Natürlich sagt keiner zu mir solche weisen Worte, die sowohl mild sind als auch Interpretationsraum lassen. Klugscheißer habe ich um mich herum herzlich wenige, das ist erfreulich; ich kann mich allerdings in diesem Feld ohne Zweifel wiederfinden. Stattdessen wird mir direkt gesagt, was Sache ist, man mutet mir die Stärke zu, Wahrheiten zu ertragen. Ich sage mir neuerdings auch Wahrheiten, ertrage es aber bedingt. Was passiert, wenn ich meinem jetzigen Ich selbst offenbarte, dass sich der Masterplan womöglich ins Unendliche zieht oder eher sich ins Unendliche verpisst, und dass ich trotzdem entspannt bleiben kann? Ich müsste mir selber Mittelmäßigkeit verzeihen und neu definieren, oder sie mir zumindest schön reden. Ist das überhaupt notwendig, sich Mittelmäßigkeit schön zu reden – statistisch gesehen wollen die Menschen nicht viel oder alles, sondern “genug” zum Leben. Ein Leben in Mittelmäßigkeit, in stabilen Netzen, in sicheren Strukturen und mit potentiellen Ausbrüchen daraus. Man muss nicht, aber man kann. Voilá, ich habe den Traumzustand erreicht und befinde mich ein paar tausende Buchstaben entfernt davon, mich aus ebendieser zu katapultieren. Fein fein, sagt meine Freundin und das impliziert immer zwei Dinge: Wayne interessiert’s ODER was machst du daraus?

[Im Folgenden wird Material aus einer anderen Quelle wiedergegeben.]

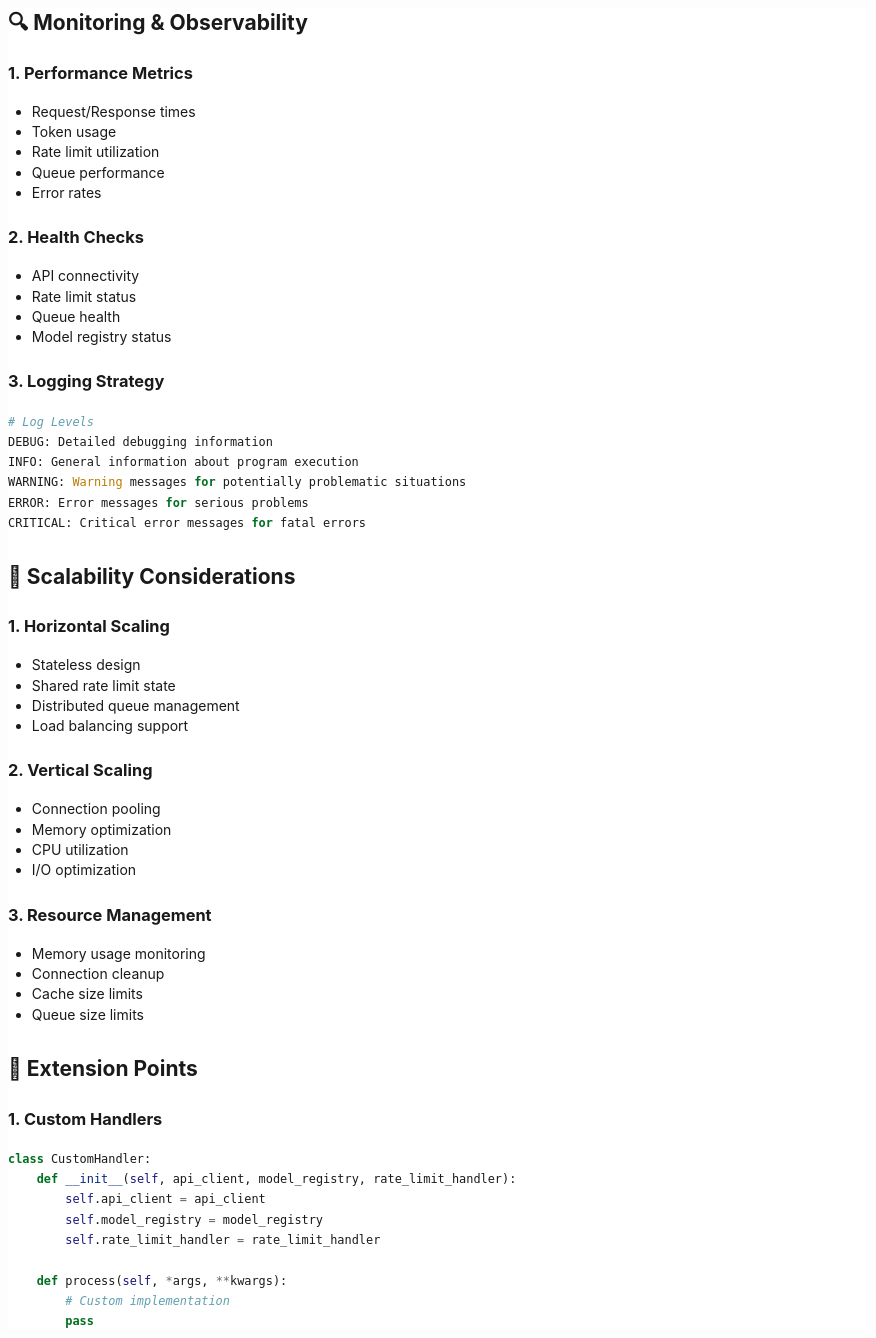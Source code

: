 ## 🔍 Monitoring & Observability

### 1. **Performance Metrics**
- Request/Response times
- Token usage
- Rate limit utilization
- Queue performance
- Error rates

### 2. **Health Checks**
- API connectivity
- Rate limit status
- Queue health
- Model registry status

### 3. **Logging Strategy**
```python
# Log Levels
DEBUG: Detailed debugging information
INFO: General information about program execution
WARNING: Warning messages for potentially problematic situations
ERROR: Error messages for serious problems
CRITICAL: Critical error messages for fatal errors
```

## 🚀 Scalability Considerations

### 1. **Horizontal Scaling**
- Stateless design
- Shared rate limit state
- Distributed queue management
- Load balancing support

### 2. **Vertical Scaling**
- Connection pooling
- Memory optimization
- CPU utilization
- I/O optimization

### 3. **Resource Management**
- Memory usage monitoring
- Connection cleanup
- Cache size limits
- Queue size limits

## 🔧 Extension Points

### 1. **Custom Handlers**
```python
class CustomHandler:
    def __init__(self, api_client, model_registry, rate_limit_handler):
        self.api_client = api_client
        self.model_registry = model_registry
        self.rate_limit_handler = rate_limit_handler
    
    def process(self, *args, **kwargs):
        # Custom implementation
        pass
```
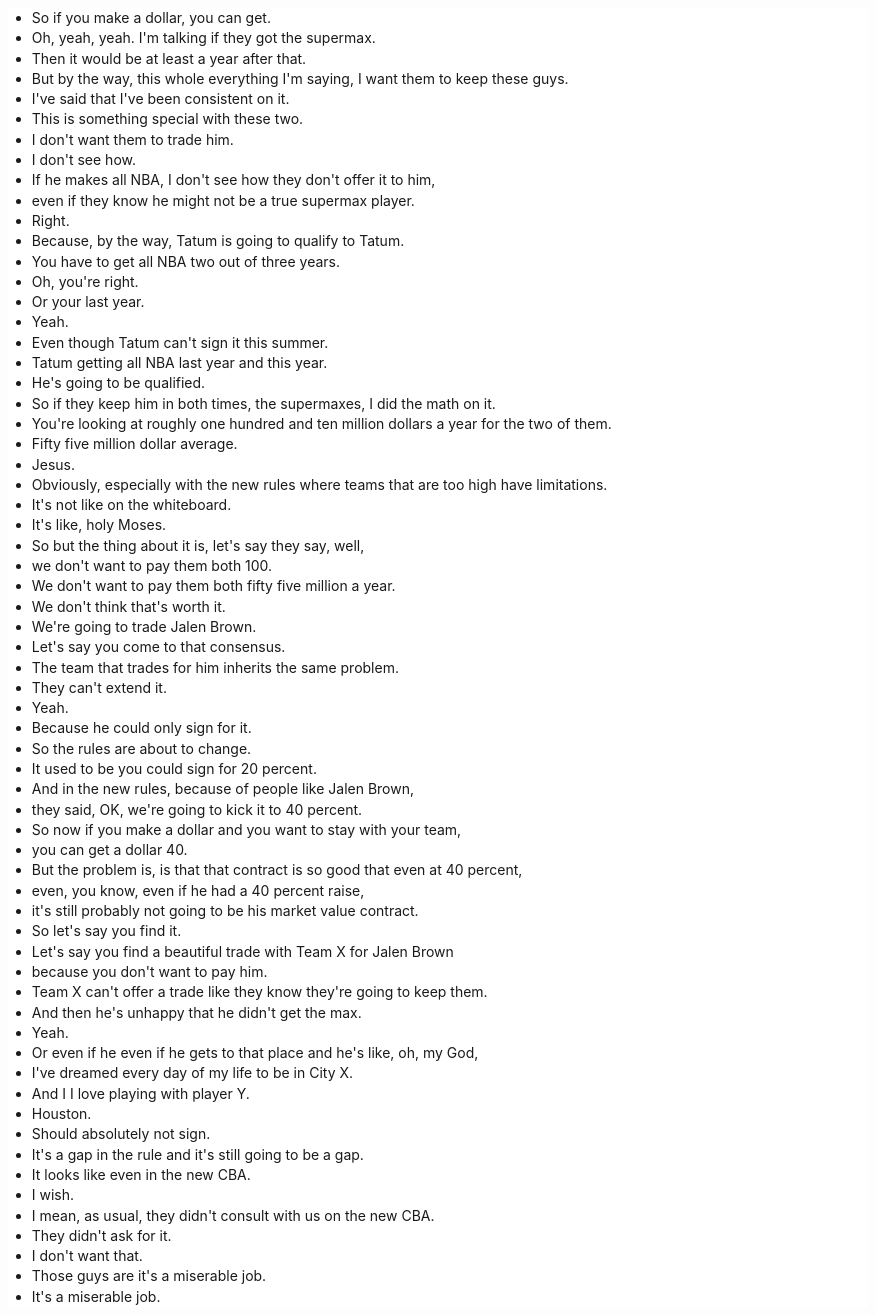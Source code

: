 *  So if you make a dollar, you can get.
*  Oh, yeah, yeah. I'm talking if they got the supermax.
*  Then it would be at least a year after that.
*  But by the way, this whole everything I'm saying, I want them to keep these guys.
*  I've said that I've been consistent on it.
*  This is something special with these two.
*  I don't want them to trade him.
*  I don't see how.
*  If he makes all NBA, I don't see how they don't offer it to him,
*  even if they know he might not be a true supermax player.
*  Right.
*  Because, by the way, Tatum is going to qualify to Tatum.
*  You have to get all NBA two out of three years.
*  Oh, you're right.
*  Or your last year.
*  Yeah.
*  Even though Tatum can't sign it this summer.
*  Tatum getting all NBA last year and this year.
*  He's going to be qualified.
*  So if they keep him in both times, the supermaxes, I did the math on it.
*  You're looking at roughly one hundred and ten million dollars a year for the two of them.
*  Fifty five million dollar average.
*  Jesus.
*  Obviously, especially with the new rules where teams that are too high have limitations.
*  It's not like on the whiteboard.
*  It's like, holy Moses.
*  So but the thing about it is, let's say they say, well,
*  we don't want to pay them both 100.
*  We don't want to pay them both fifty five million a year.
*  We don't think that's worth it.
*  We're going to trade Jalen Brown.
*  Let's say you come to that consensus.
*  The team that trades for him inherits the same problem.
*  They can't extend it.
*  Yeah.
*  Because he could only sign for it.
*  So the rules are about to change.
*  It used to be you could sign for 20 percent.
*  And in the new rules, because of people like Jalen Brown,
*  they said, OK, we're going to kick it to 40 percent.
*  So now if you make a dollar and you want to stay with your team,
*  you can get a dollar 40.
*  But the problem is, is that that contract is so good that even at 40 percent,
*  even, you know, even if he had a 40 percent raise,
*  it's still probably not going to be his market value contract.
*  So let's say you find it.
*  Let's say you find a beautiful trade with Team X for Jalen Brown
*  because you don't want to pay him.
*  Team X can't offer a trade like they know they're going to keep them.
*  And then he's unhappy that he didn't get the max.
*  Yeah.
*  Or even if he even if he gets to that place and he's like, oh, my God,
*  I've dreamed every day of my life to be in City X.
*  And I I love playing with player Y.
*  Houston.
*  Should absolutely not sign.
*  It's a gap in the rule and it's still going to be a gap.
*  It looks like even in the new CBA.
*  I wish.
*  I mean, as usual, they didn't consult with us on the new CBA.
*  They didn't ask for it.
*  I don't want that.
*  Those guys are it's a miserable job.
*  It's a miserable job.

Die Welt retten ist gerade aus meinem Terminkalender gestrichen worden wegen mangelnder Kinderbetreuung am Nachmittag, macht nichts, stattdessen geht es zum Kinderturnen. Ich mag es mich dort den Blicken auszusetzen, eine halbwegs schlanke, geschminkte, adrett gekleidete und offensichtlich ältere Mutter, die mit ihrem Sohn um die Wette rennt. Vielleicht weil das der Filter ist, denn ich am liebsten habe. Auch hier beherrscht Mittelmäßigkeit gekonnt den Output – nicht zu perfekt, nicht zu offensichtlich, nicht zu bemüht, eben gekonnt. Dabei störe ich mich ständig an die Mittelmäßigkeit anderer Leute, statt ihnen einzugestehen, dass sie einfach nur ihre eigene Mittelmäßigkeit gefunden haben. Fordern sie denn etwas anderes? Nein. Ich schon, und selbst darin bin ich weniger als mittelmäßig, Aktionismus mit Tätigkeit verwechselnd und dabei sich ein selbst ertwittertes ‘ego te absolvo’ ausstellend. Passt schon.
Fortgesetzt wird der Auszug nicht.